##### Provided material

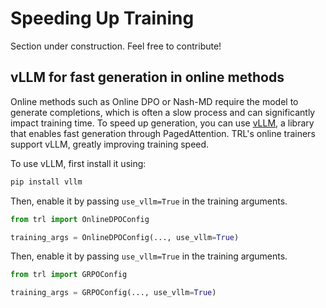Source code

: # Speeding Up Training

<Tip warning={true}>

Section under construction. Feel free to contribute!

</Tip>

## vLLM for fast generation in online methods

Online methods such as Online DPO or Nash-MD require the model to generate completions, which is often a slow process and can significantly impact training time.
To speed up generation, you can use [vLLM](https://github.com/vllm-project/vllm), a library that enables fast generation through PagedAttention. TRL's online trainers support vLLM, greatly improving training speed.

To use vLLM, first install it using:
```bash
pip install vllm
```

<hfoptions id="vllm examples">
<hfoption id="Online DPO">

Then, enable it by passing `use_vllm=True` in the training arguments.

```python
from trl import OnlineDPOConfig

training_args = OnlineDPOConfig(..., use_vllm=True)
```

</hfoption>
<hfoption id="GRPO">

Then, enable it by passing `use_vllm=True` in the training arguments.

```python
from trl import GRPOConfig

training_args = GRPOConfig(..., use_vllm=True)
```

</hfoption>
</hfoptions>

##########

Your response must reproduce the listing above word for word and must contain none of its pictures.

Source code

: # Speeding Up Training

<Tip warning={true}>

Section under construction. Feel free to contribute!

</Tip>

## vLLM for fast generation in online methods

Online methods such as Online DPO or Nash-MD require the model to generate completions, which is often a slow process and can significantly impact training time.
To speed up generation, you can use [vLLM](https://github.com/vllm-project/vllm), a library that enables fast generation through PagedAttention. TRL's online trainers support vLLM, greatly improving training speed.

To use vLLM, first install it using:
```bash
pip install vllm
```

<hfoptions id="vllm examples">
<hfoption id="Online DPO">

Then, enable it by passing `use_vllm=True` in the training arguments.

```python
from trl import OnlineDPOConfig

training_args = OnlineDPOConfig(..., use_vllm=True)
```

</hfoption>
<hfoption id="GRPO">

Then, enable it by passing `use_vllm=True` in the training arguments.

```python
from trl import GRPOConfig

training_args = GRPOConfig(..., use_vllm=True)
```

</hfoption>
</hfoptions>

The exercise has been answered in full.